[Records provided]

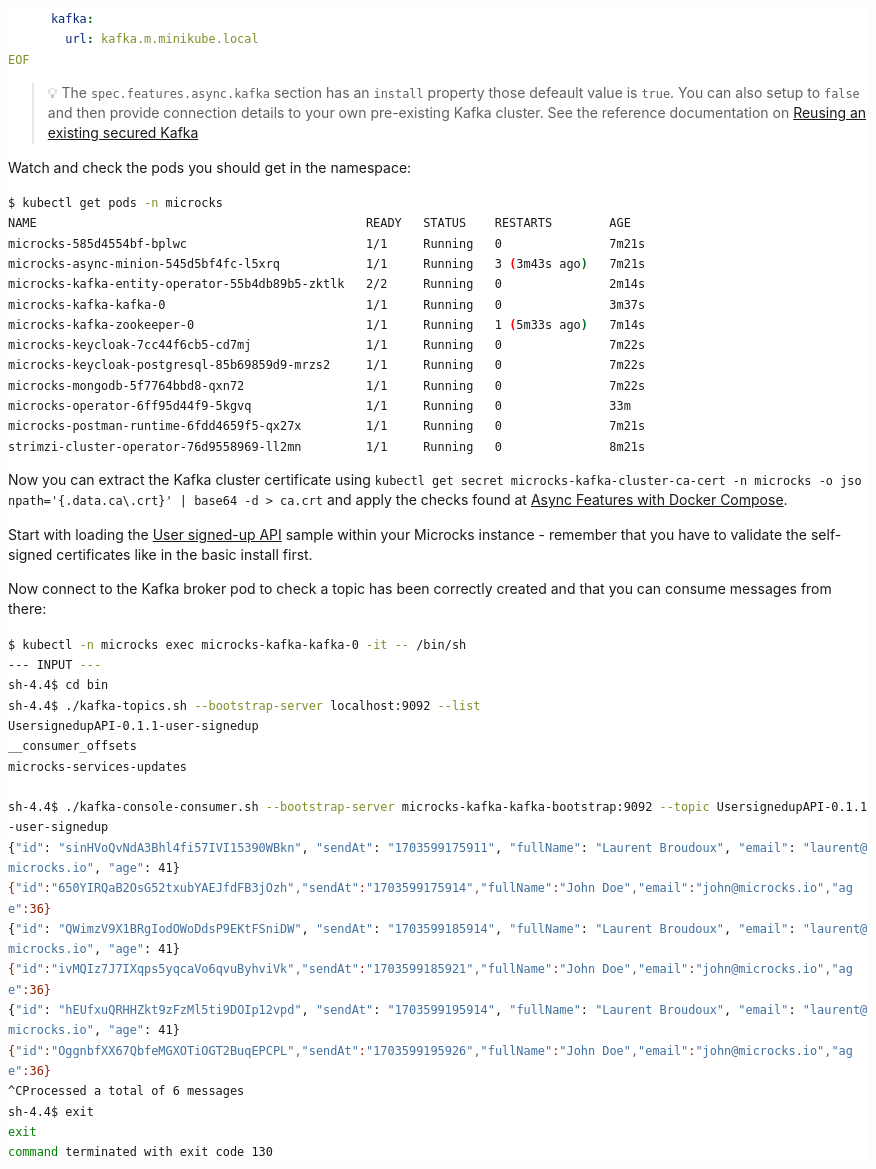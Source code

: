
 ```yaml
      kafka:
        url: kafka.m.minikube.local
EOF
```

> 💡 The `spec.features.async.kafka` section has an `install` property those defeault value is `true`. You can also setup to `false` and then provide connection details to your own pre-existing Kafka cluster. See the reference documentation on [Reusing an existing secured Kafka](/documentation/references/configuration/security-config/#kafka)

Watch and check the pods you should get in the namespace:

```sh
$ kubectl get pods -n microcks
NAME                                              READY   STATUS    RESTARTS        AGE
microcks-585d4554bf-bplwc                         1/1     Running   0               7m21s
microcks-async-minion-545d5bf4fc-l5xrq            1/1     Running   3 (3m43s ago)   7m21s
microcks-kafka-entity-operator-55b4db89b5-zktlk   2/2     Running   0               2m14s
microcks-kafka-kafka-0                            1/1     Running   0               3m37s
microcks-kafka-zookeeper-0                        1/1     Running   1 (5m33s ago)   7m14s
microcks-keycloak-7cc44f6cb5-cd7mj                1/1     Running   0               7m22s
microcks-keycloak-postgresql-85b69859d9-mrzs2     1/1     Running   0               7m22s
microcks-mongodb-5f7764bbd8-qxn72                 1/1     Running   0               7m22s
microcks-operator-6ff95d44f9-5kgvq                1/1     Running   0               33m
microcks-postman-runtime-6fdd4659f5-qx27x         1/1     Running   0               7m21s
strimzi-cluster-operator-76d9558969-ll2mn         1/1     Running   0               8m21s
```

Now you can extract the Kafka cluster certificate using `kubectl get secret microcks-kafka-cluster-ca-cert -n microcks -o jsonpath='{.data.ca\.crt}' | base64 -d > ca.crt` and apply the checks found at [Async Features with Docker Compose](https://microcks.io/blog/async-features-with-docker-compose/).

Start with loading the [User signed-up API](https://microcks.io/blog/async-features-with-docker-compose/#load-a-sample-and-check-up) sample within your Microcks instance - remember that you have to validate the self-signed certificates like in the basic install first.

Now connect to the Kafka broker pod to check a topic has been correctly created and that you can consume messages from there:

```sh
$ kubectl -n microcks exec microcks-kafka-kafka-0 -it -- /bin/sh
--- INPUT ---
sh-4.4$ cd bin
sh-4.4$ ./kafka-topics.sh --bootstrap-server localhost:9092 --list
UsersignedupAPI-0.1.1-user-signedup
__consumer_offsets
microcks-services-updates

sh-4.4$ ./kafka-console-consumer.sh --bootstrap-server microcks-kafka-kafka-bootstrap:9092 --topic UsersignedupAPI-0.1.1-user-signedup
{"id": "sinHVoQvNdA3Bhl4fi57IVI15390WBkn", "sendAt": "1703599175911", "fullName": "Laurent Broudoux", "email": "laurent@microcks.io", "age": 41}
{"id":"650YIRQaB2OsG52txubYAEJfdFB3jOzh","sendAt":"1703599175914","fullName":"John Doe","email":"john@microcks.io","age":36}
{"id": "QWimzV9X1BRgIodOWoDdsP9EKtFSniDW", "sendAt": "1703599185914", "fullName": "Laurent Broudoux", "email": "laurent@microcks.io", "age": 41}
{"id":"ivMQIz7J7IXqps5yqcaVo6qvuByhviVk","sendAt":"1703599185921","fullName":"John Doe","email":"john@microcks.io","age":36}
{"id": "hEUfxuQRHHZkt9zFzMl5ti9DOIp12vpd", "sendAt": "1703599195914", "fullName": "Laurent Broudoux", "email": "laurent@microcks.io", "age": 41}
{"id":"OggnbfXX67QbfeMGXOTiOGT2BuqEPCPL","sendAt":"1703599195926","fullName":"John Doe","email":"john@microcks.io","age":36}
^CProcessed a total of 6 messages
sh-4.4$ exit
exit
command terminated with exit code 130
```
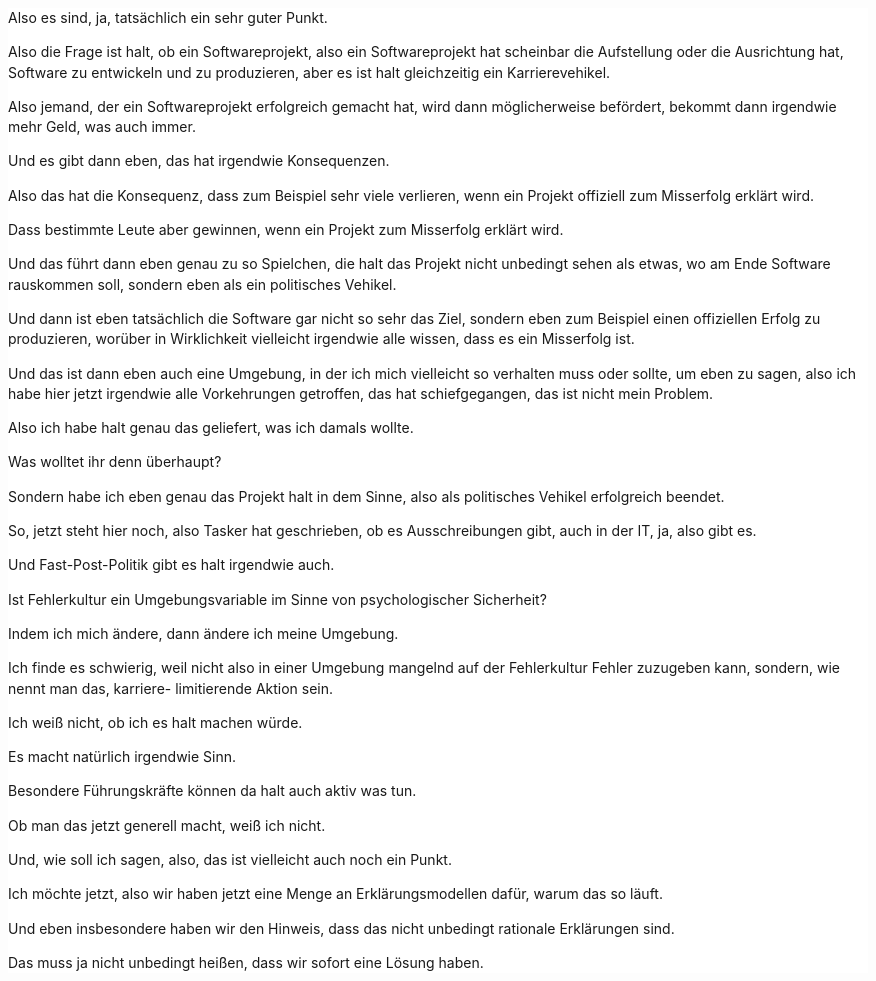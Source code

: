 Also es sind, ja, tatsächlich ein sehr guter Punkt.

Also die Frage ist halt, ob ein Softwareprojekt, also ein Softwareprojekt hat scheinbar die Aufstellung oder die Ausrichtung hat, Software zu entwickeln und zu produzieren, aber es ist halt gleichzeitig ein Karrierevehikel.

Also jemand, der ein Softwareprojekt erfolgreich gemacht hat, wird dann möglicherweise befördert, bekommt dann irgendwie mehr Geld, was auch immer.

Und es gibt dann eben, das hat irgendwie Konsequenzen.

Also das hat die Konsequenz, dass zum Beispiel sehr viele verlieren, wenn ein Projekt offiziell zum Misserfolg erklärt wird.

Dass bestimmte Leute aber gewinnen, wenn ein Projekt zum Misserfolg erklärt wird.

Und das führt dann eben genau zu so Spielchen, die halt das Projekt nicht unbedingt sehen als etwas, wo am Ende Software rauskommen soll, sondern eben als ein politisches Vehikel.

Und dann ist eben tatsächlich die Software gar nicht so sehr das Ziel, sondern eben zum Beispiel einen offiziellen Erfolg zu produzieren, worüber in Wirklichkeit vielleicht irgendwie alle wissen, dass es ein Misserfolg ist.

Und das ist dann eben auch eine Umgebung, in der ich mich vielleicht so verhalten muss oder sollte, um eben zu sagen, also ich habe hier jetzt irgendwie alle Vorkehrungen getroffen, das hat schiefgegangen, das ist nicht mein Problem.

Also ich habe halt genau das geliefert, was ich damals wollte.

Was wolltet ihr denn überhaupt?

Sondern habe ich eben genau das Projekt halt in dem Sinne, also als politisches Vehikel erfolgreich beendet.

So, jetzt steht hier noch, also Tasker hat geschrieben, ob es Ausschreibungen gibt, auch in der IT, ja, also gibt es.

Und Fast-Post-Politik gibt es halt irgendwie auch.

Ist Fehlerkultur ein Umgebungsvariable im Sinne von psychologischer Sicherheit?

Indem ich mich ändere, dann ändere ich meine Umgebung.

Ich finde es schwierig, weil nicht also in einer Umgebung mangelnd auf der Fehlerkultur Fehler zuzugeben kann, sondern, wie nennt man das, karriere- limitierende Aktion sein.

Ich weiß nicht, ob ich es halt machen würde.

Es macht natürlich irgendwie Sinn.

Besondere Führungskräfte können da halt auch aktiv was tun.

Ob man das jetzt generell macht, weiß ich nicht.

Und, wie soll ich sagen, also, das ist vielleicht auch noch ein Punkt.

Ich möchte jetzt, also wir haben jetzt eine Menge an Erklärungsmodellen dafür, warum das so läuft.

Und eben insbesondere haben wir den Hinweis, dass das nicht unbedingt rationale Erklärungen sind.

Das muss ja nicht unbedingt heißen, dass wir sofort eine Lösung haben.

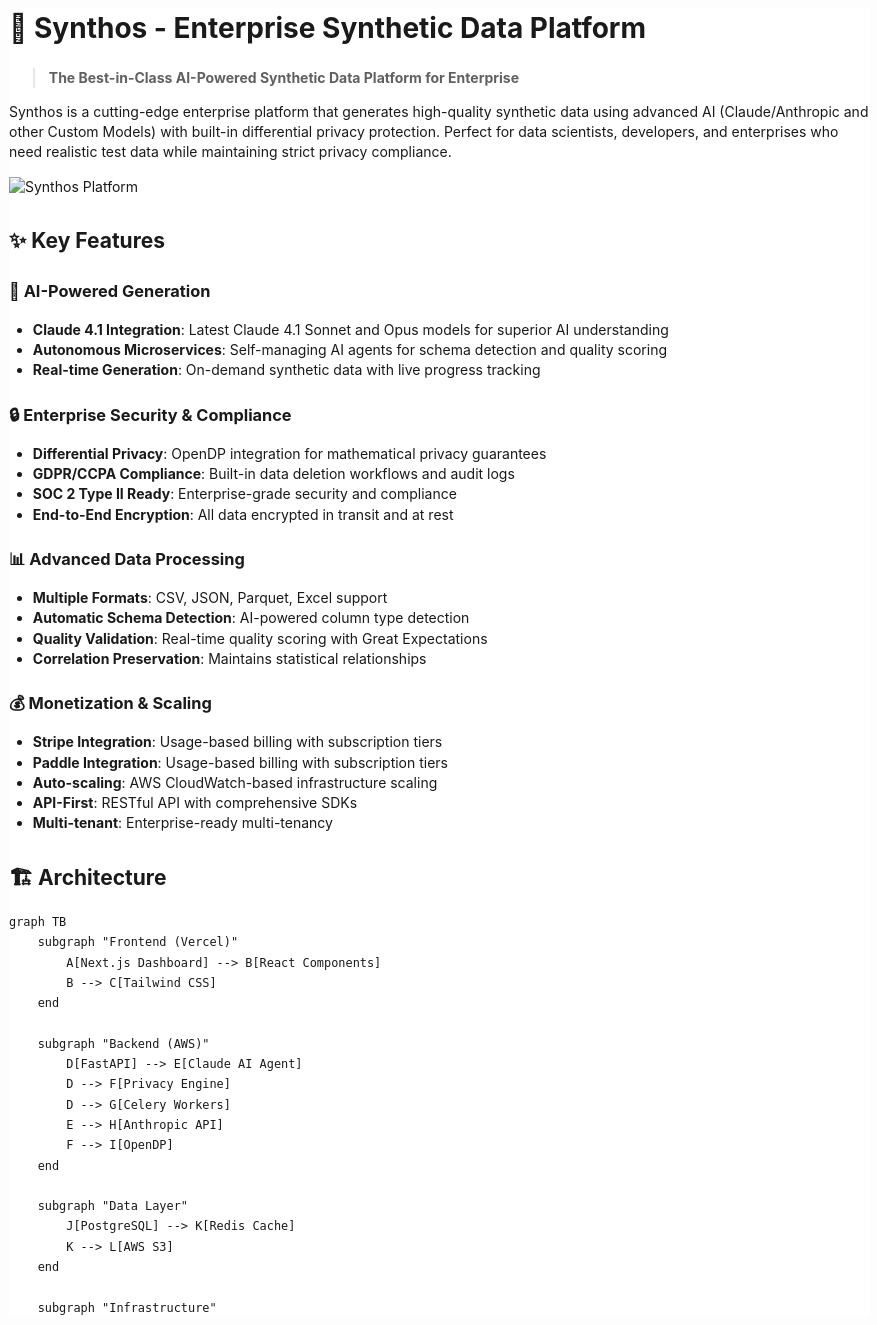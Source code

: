 # 🚀 Synthos - Enterprise Synthetic Data Platform

> **The Best-in-Class AI-Powered Synthetic Data Platform for Enterprise**

Synthos is a cutting-edge enterprise platform that generates high-quality synthetic data using advanced AI (Claude/Anthropic and other Custom Models) with built-in differential privacy protection. Perfect for data scientists, developers, and enterprises who need realistic test data while maintaining strict privacy compliance.

![Synthos Platform](https://via.placeholder.com/1200x600/4F46E5/FFFFFF?text=Synthos+Enterprise+Platform)

## ✨ Key Features

### 🤖 **AI-Powered Generation**
- **Claude 4.1 Integration**: Latest Claude 4.1 Sonnet and Opus models for superior AI understanding
- **Autonomous Microservices**: Self-managing AI agents for schema detection and quality scoring
- **Real-time Generation**: On-demand synthetic data with live progress tracking

### 🔒 **Enterprise Security & Compliance**
- **Differential Privacy**: OpenDP integration for mathematical privacy guarantees
- **GDPR/CCPA Compliance**: Built-in data deletion workflows and audit logs 
- **SOC 2 Type II Ready**: Enterprise-grade security and compliance
- **End-to-End Encryption**: All data encrypted in transit and at rest

### 📊 **Advanced Data Processing**
- **Multiple Formats**: CSV, JSON, Parquet, Excel support
- **Automatic Schema Detection**: AI-powered column type detection
- **Quality Validation**: Real-time quality scoring with Great Expectations
- **Correlation Preservation**: Maintains statistical relationships

### 💰 **Monetization & Scaling**
- **Stripe Integration**: Usage-based billing with subscription tiers
- **Paddle Integration**: Usage-based billing with subscription tiers
- **Auto-scaling**: AWS CloudWatch-based infrastructure scaling
- **API-First**: RESTful API with comprehensive SDKs
- **Multi-tenant**: Enterprise-ready multi-tenancy

## 🏗️ Architecture

```mermaid
graph TB
    subgraph "Frontend (Vercel)"
        A[Next.js Dashboard] --> B[React Components]
        B --> C[Tailwind CSS]
    end
    
    subgraph "Backend (AWS)"
        D[FastAPI] --> E[Claude AI Agent]
        D --> F[Privacy Engine]
        D --> G[Celery Workers]
        E --> H[Anthropic API]
        F --> I[OpenDP]
    end
    
    subgraph "Data Layer"
        J[PostgreSQL] --> K[Redis Cache]
        K --> L[AWS S3]
    end
    
    subgraph "Infrastructure"
```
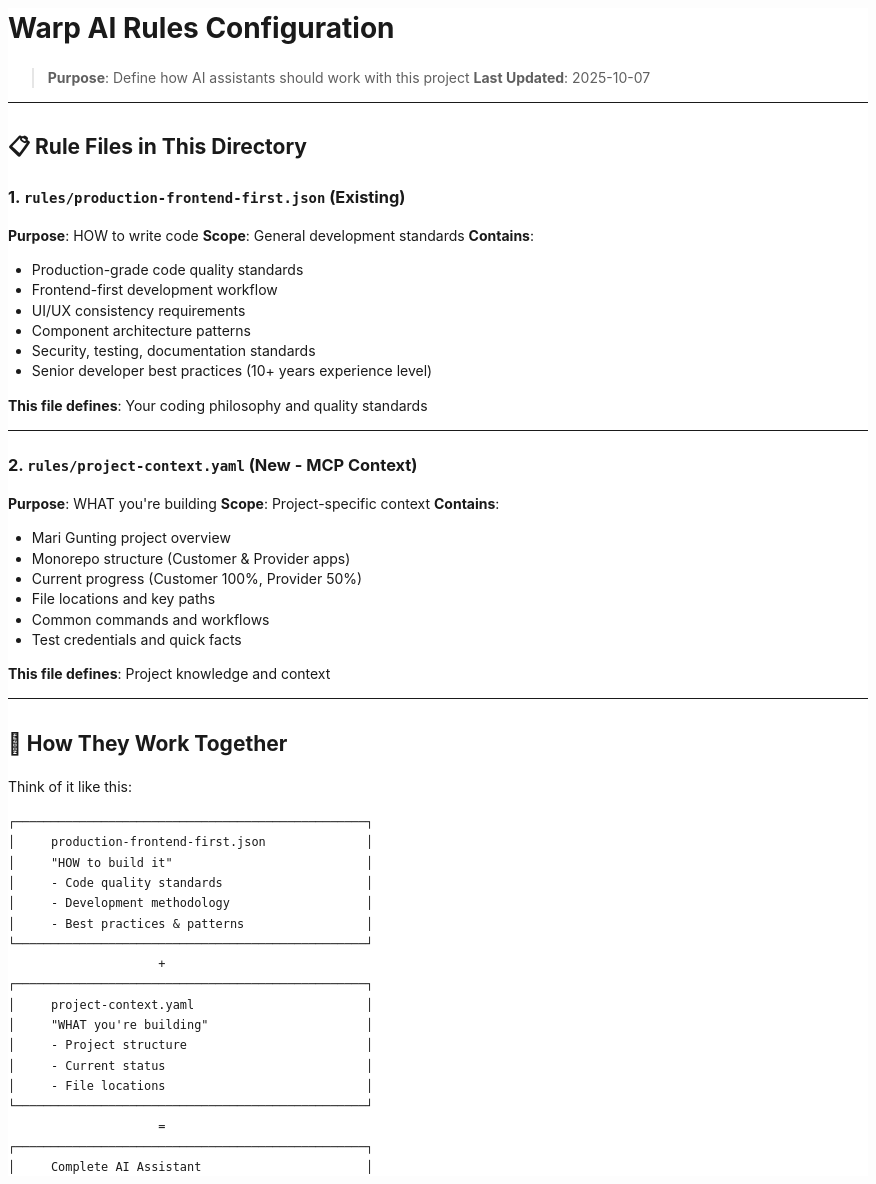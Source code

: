 # Warp AI Rules Configuration

> **Purpose**: Define how AI assistants should work with this project
> **Last Updated**: 2025-10-07

---

## 📋 Rule Files in This Directory

### 1. **`rules/production-frontend-first.json`** (Existing)
**Purpose**: HOW to write code
**Scope**: General development standards
**Contains**:
- Production-grade code quality standards
- Frontend-first development workflow
- UI/UX consistency requirements
- Component architecture patterns
- Security, testing, documentation standards
- Senior developer best practices (10+ years experience level)

**This file defines**: Your coding philosophy and quality standards

---

### 2. **`rules/project-context.yaml`** (New - MCP Context)
**Purpose**: WHAT you're building
**Scope**: Project-specific context
**Contains**:
- Mari Gunting project overview
- Monorepo structure (Customer & Provider apps)
- Current progress (Customer 100%, Provider 50%)
- File locations and key paths
- Common commands and workflows
- Test credentials and quick facts

**This file defines**: Project knowledge and context

---

## 🔄 How They Work Together

Think of it like this:

```
┌─────────────────────────────────────────────────┐
│     production-frontend-first.json              │
│     "HOW to build it"                           │
│     - Code quality standards                    │
│     - Development methodology                   │
│     - Best practices & patterns                 │
└─────────────────────────────────────────────────┘
                     +
┌─────────────────────────────────────────────────┐
│     project-context.yaml                        │
│     "WHAT you're building"                      │
│     - Project structure                         │
│     - Current status                            │
│     - File locations                            │
└─────────────────────────────────────────────────┘
                     =
┌─────────────────────────────────────────────────┐
│     Complete AI Assistant                       │
```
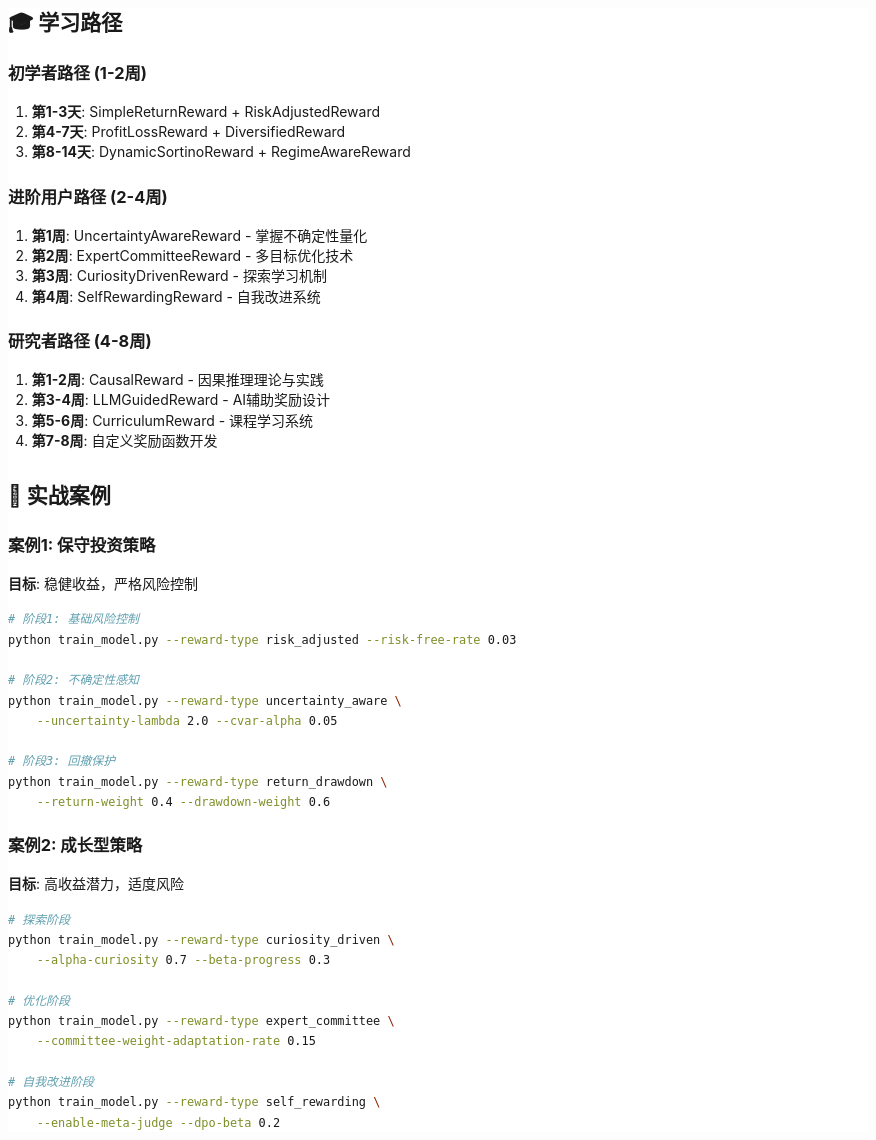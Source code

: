## 🎓 学习路径

### 初学者路径 (1-2周)
1. **第1-3天**: SimpleReturnReward + RiskAdjustedReward
2. **第4-7天**: ProfitLossReward + DiversifiedReward  
3. **第8-14天**: DynamicSortinoReward + RegimeAwareReward

### 进阶用户路径 (2-4周)
1. **第1周**: UncertaintyAwareReward - 掌握不确定性量化
2. **第2周**: ExpertCommitteeReward - 多目标优化技术
3. **第3周**: CuriosityDrivenReward - 探索学习机制
4. **第4周**: SelfRewardingReward - 自我改进系统

### 研究者路径 (4-8周)
1. **第1-2周**: CausalReward - 因果推理理论与实践
2. **第3-4周**: LLMGuidedReward - AI辅助奖励设计
3. **第5-6周**: CurriculumReward - 课程学习系统
4. **第7-8周**: 自定义奖励函数开发

## 🚀 实战案例

### 案例1: 保守投资策略
**目标**: 稳健收益，严格风险控制
```bash
# 阶段1: 基础风险控制
python train_model.py --reward-type risk_adjusted --risk-free-rate 0.03

# 阶段2: 不确定性感知
python train_model.py --reward-type uncertainty_aware \
    --uncertainty-lambda 2.0 --cvar-alpha 0.05

# 阶段3: 回撤保护
python train_model.py --reward-type return_drawdown \
    --return-weight 0.4 --drawdown-weight 0.6
```

### 案例2: 成长型策略  
**目标**: 高收益潜力，适度风险
```bash
# 探索阶段
python train_model.py --reward-type curiosity_driven \
    --alpha-curiosity 0.7 --beta-progress 0.3

# 优化阶段  
python train_model.py --reward-type expert_committee \
    --committee-weight-adaptation-rate 0.15

# 自我改进阶段
python train_model.py --reward-type self_rewarding \
    --enable-meta-judge --dpo-beta 0.2
```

[/Records provided]

Give back exactly the lines from the top of the records to the line containing "Now you can", both included, and no pictures.

Source code

:
 ```yaml
      kafka:
        url: kafka.m.minikube.local
EOF
```

> 💡 The `spec.features.async.kafka` section has an `install` property those defeault value is `true`. You can also setup to `false` and then provide connection details to your own pre-existing Kafka cluster. See the reference documentation on [Reusing an existing secured Kafka](/documentation/references/configuration/security-config/#kafka)

Watch and check the pods you should get in the namespace:

```sh
$ kubectl get pods -n microcks
NAME                                              READY   STATUS    RESTARTS        AGE
microcks-585d4554bf-bplwc                         1/1     Running   0               7m21s
microcks-async-minion-545d5bf4fc-l5xrq            1/1     Running   3 (3m43s ago)   7m21s
microcks-kafka-entity-operator-55b4db89b5-zktlk   2/2     Running   0               2m14s
microcks-kafka-kafka-0                            1/1     Running   0               3m37s
microcks-kafka-zookeeper-0                        1/1     Running   1 (5m33s ago)   7m14s
microcks-keycloak-7cc44f6cb5-cd7mj                1/1     Running   0               7m22s
microcks-keycloak-postgresql-85b69859d9-mrzs2     1/1     Running   0               7m22s
microcks-mongodb-5f7764bbd8-qxn72                 1/1     Running   0               7m22s
microcks-operator-6ff95d44f9-5kgvq                1/1     Running   0               33m
microcks-postman-runtime-6fdd4659f5-qx27x         1/1     Running   0               7m21s
strimzi-cluster-operator-76d9558969-ll2mn         1/1     Running   0               8m21s
```

Now you can extract the Kafka cluster certificate using `kubectl get secret microcks-kafka-cluster-ca-cert -n microcks -o jsonpath='{.data.ca\.crt}' | base64 -d > ca.crt` and apply the checks found at [Async Features with Docker Compose](https://microcks.io/blog/async-features-with-docker-compose/).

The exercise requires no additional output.